▶ What you have to do: Your reply should be the records below, duplicated exactly, with any picture removed.

▶ Data for this task:
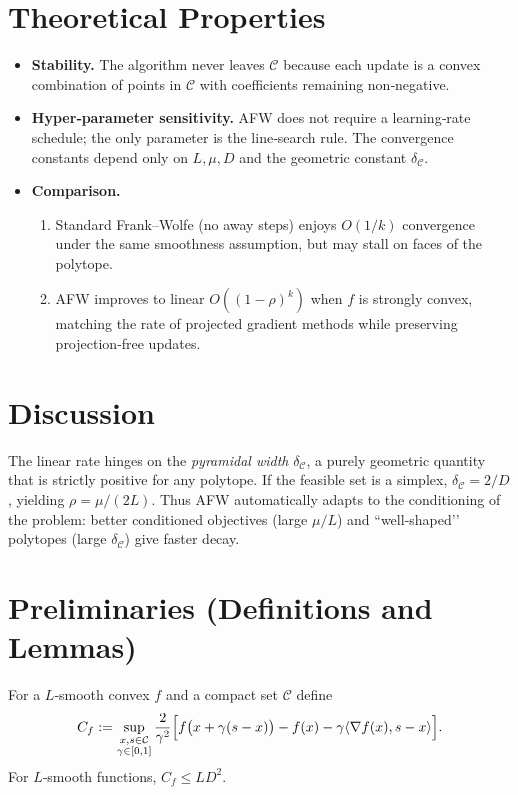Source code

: \documentclass{article}
\begin{document}
\section*{Theoretical Properties}
\begin{itemize}
\item \textbf{Stability.} The algorithm never leaves $\mathcal{C}$ because each update is a convex combination of points in $\mathcal{C}$ with coefficients remaining non‑negative.
\item \textbf{Hyper‑parameter sensitivity.} AFW does not require a learning‑rate schedule; the only parameter is the line‑search rule. The convergence constants depend only on $L,\mu,D$ and the geometric constant $\delta_{\mathcal{C}}$.
\item \textbf{Comparison.}
    \begin{enumerate}
    \item Standard Frank–Wolfe (no away steps) enjoys $O(1/k)$ convergence under the same smoothness assumption, but may stall on faces of the polytope.
    \item AFW improves to linear $O((1-\rho)^k)$ when $f$ is strongly convex, matching the rate of projected gradient methods while preserving projection‑free updates.
    \end{enumerate}
\end{itemize}

\section*{Discussion}
The linear rate hinges on the \emph{pyramidal width} $\delta_{\mathcal{C}}$, a purely geometric quantity that is strictly positive for any polytope.  
If the feasible set is a simplex, $\delta_{\mathcal{C}}=2/D$, yielding $\rho=\mu/(2L)$.  
Thus AFW automatically adapts to the conditioning of the problem: better conditioned objectives (large $\mu/L$) and “well‑shaped’’ polytopes (large $\delta_{\mathcal{C}}$) give faster decay.

\newpage
\section*{Preliminaries (Definitions and Lemmas)}

\begin{definition}\label{def:curv}
For a $L$‑smooth convex $f$ and a compact set $\mathcal{C}$ define
\[
C_f:=\sup_{\substack{x,s\in\mathcal{C}\\ \gamma\in[0,1]}}
\frac{2}{\gamma^2}\Bigl[f\bigl(x+\gamma(s-x)\bigr)-f(x)-\gamma\langle\nabla f(x),s-x\rangle\Bigr].
\]
For $L$‑smooth functions, $C_f\le L D^2$.
\end{definition}
\end{document}
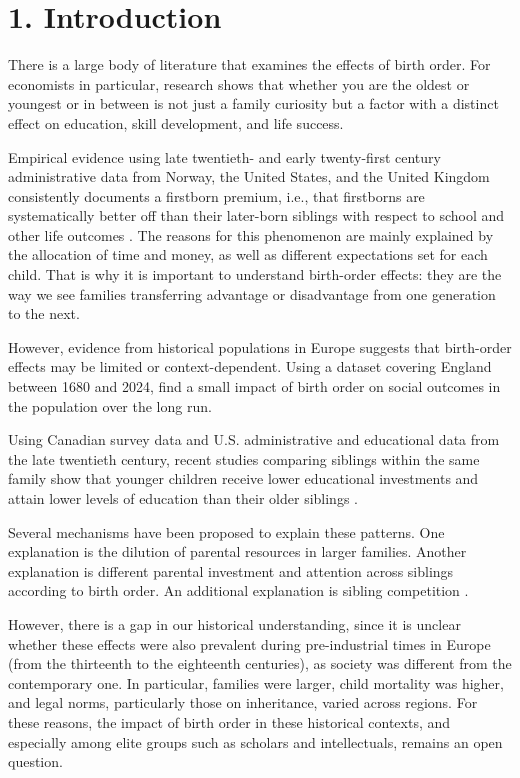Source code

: \setcounter{section}{3}
\section*{1. Introduction}

There is a large body of literature that examines the effects of birth order. For economists in particular, research shows that whether you are the oldest or youngest or in between is not just a family curiosity but a factor with a distinct effect on education, skill development, and life success.

Empirical evidence using late twentieth- and early twenty-first century administrative data from Norway, the United States, and the United Kingdom consistently documents a firstborn premium, i.e., that firstborns are systematically better off than their later-born siblings with respect to school and other life outcomes \citep{Black2005,Behrman1986,Booth2009}. The reasons for this phenomenon are mainly explained by the allocation of time and money, as well as different expectations set for each child. That is why it is important to understand birth-order effects: they are the way we see families transferring advantage or disadvantage from one generation to the next.

However, evidence from historical populations in Europe suggests that birth-order effects may be limited or context-dependent. Using a dataset covering England between 1680 and 2024, \citet{ClarkCummins2024} find a small impact of birth order on social outcomes in the population over the long run.

Using Canadian survey data and U.S. administrative and educational data from the late twentieth century, recent studies comparing siblings within the same family show that younger children receive lower educational investments and attain lower levels of education than their older siblings \citep{Kantarevic2006, Hotz2015}.

Several mechanisms have been proposed to explain these patterns. One explanation is the dilution of parental resources in larger families. Another explanation is different parental investment and attention across siblings according to birth order. An additional explanation is sibling competition \citep{Becker1976, Blake1981, Price2008}. 

However, there is a gap in our historical understanding, since it is unclear whether these effects were also prevalent during pre-industrial times in Europe (from the thirteenth to the eighteenth centuries), as society was different from the contemporary one. In particular, families were larger, child mortality was higher, and legal norms, particularly those on inheritance, varied across regions. For these reasons, the impact of birth order in these historical contexts, and especially among elite groups such as scholars and intellectuals, remains an open question.

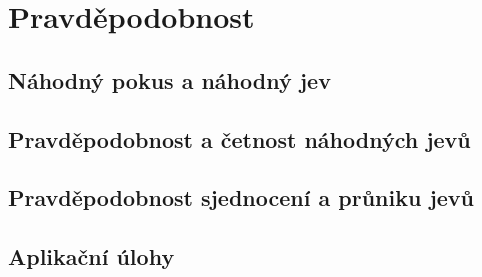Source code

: 
\newpage
    \section{Pravděpodobnost}
        \subsection{Náhodný pokus a náhodný jev}
        \subsection{Pravděpodobnost a četnost náhodných jevů}
        \subsection{Pravděpodobnost sjednocení a průniku jevů}
        \subsection{Aplikační úlohy}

▶ Response area:
Source code

: \documentclass{article}
\begin{document}
\section*{Theoretical Properties}
\begin{itemize}
\item \textbf{Stability.} The algorithm never leaves $\mathcal{C}$ because each update is a convex combination of points in $\mathcal{C}$ with coefficients remaining non‑negative.
\item \textbf{Hyper‑parameter sensitivity.} AFW does not require a learning‑rate schedule; the only parameter is the line‑search rule. The convergence constants depend only on $L,\mu,D$ and the geometric constant $\delta_{\mathcal{C}}$.
\item \textbf{Comparison.}
    \begin{enumerate}
    \item Standard Frank–Wolfe (no away steps) enjoys $O(1/k)$ convergence under the same smoothness assumption, but may stall on faces of the polytope.
    \item AFW improves to linear $O((1-\rho)^k)$ when $f$ is strongly convex, matching the rate of projected gradient methods while preserving projection‑free updates.
    \end{enumerate}
\end{itemize}

\section*{Discussion}
The linear rate hinges on the \emph{pyramidal width} $\delta_{\mathcal{C}}$, a purely geometric quantity that is strictly positive for any polytope.  
If the feasible set is a simplex, $\delta_{\mathcal{C}}=2/D$, yielding $\rho=\mu/(2L)$.  
Thus AFW automatically adapts to the conditioning of the problem: better conditioned objectives (large $\mu/L$) and “well‑shaped’’ polytopes (large $\delta_{\mathcal{C}}$) give faster decay.

\newpage
\section*{Preliminaries (Definitions and Lemmas)}

\begin{definition}\label{def:curv}
For a $L$‑smooth convex $f$ and a compact set $\mathcal{C}$ define
\[
C_f:=\sup_{\substack{x,s\in\mathcal{C}\\ \gamma\in[0,1]}}
\frac{2}{\gamma^2}\Bigl[f\bigl(x+\gamma(s-x)\bigr)-f(x)-\gamma\langle\nabla f(x),s-x\rangle\Bigr].
\]
For $L$‑smooth functions, $C_f\le L D^2$.
\end{definition}
\end{document}
Source code

: \setcounter{section}{3}
\section*{1. Introduction}

There is a large body of literature that examines the effects of birth order. For economists in particular, research shows that whether you are the oldest or youngest or in between is not just a family curiosity but a factor with a distinct effect on education, skill development, and life success.

Empirical evidence using late twentieth- and early twenty-first century administrative data from Norway, the United States, and the United Kingdom consistently documents a firstborn premium, i.e., that firstborns are systematically better off than their later-born siblings with respect to school and other life outcomes \citep{Black2005,Behrman1986,Booth2009}. The reasons for this phenomenon are mainly explained by the allocation of time and money, as well as different expectations set for each child. That is why it is important to understand birth-order effects: they are the way we see families transferring advantage or disadvantage from one generation to the next.

However, evidence from historical populations in Europe suggests that birth-order effects may be limited or context-dependent. Using a dataset covering England between 1680 and 2024, \citet{ClarkCummins2024} find a small impact of birth order on social outcomes in the population over the long run.

Using Canadian survey data and U.S. administrative and educational data from the late twentieth century, recent studies comparing siblings within the same family show that younger children receive lower educational investments and attain lower levels of education than their older siblings \citep{Kantarevic2006, Hotz2015}.

Several mechanisms have been proposed to explain these patterns. One explanation is the dilution of parental resources in larger families. Another explanation is different parental investment and attention across siblings according to birth order. An additional explanation is sibling competition \citep{Becker1976, Blake1981, Price2008}. 

However, there is a gap in our historical understanding, since it is unclear whether these effects were also prevalent during pre-industrial times in Europe (from the thirteenth to the eighteenth centuries), as society was different from the contemporary one. In particular, families were larger, child mortality was higher, and legal norms, particularly those on inheritance, varied across regions. For these reasons, the impact of birth order in these historical contexts, and especially among elite groups such as scholars and intellectuals, remains an open question.

Source code

: 
\newpage
    \section{Pravděpodobnost}
        \subsection{Náhodný pokus a náhodný jev}
        \subsection{Pravděpodobnost a četnost náhodných jevů}
        \subsection{Pravděpodobnost sjednocení a průniku jevů}
        \subsection{Aplikační úlohy}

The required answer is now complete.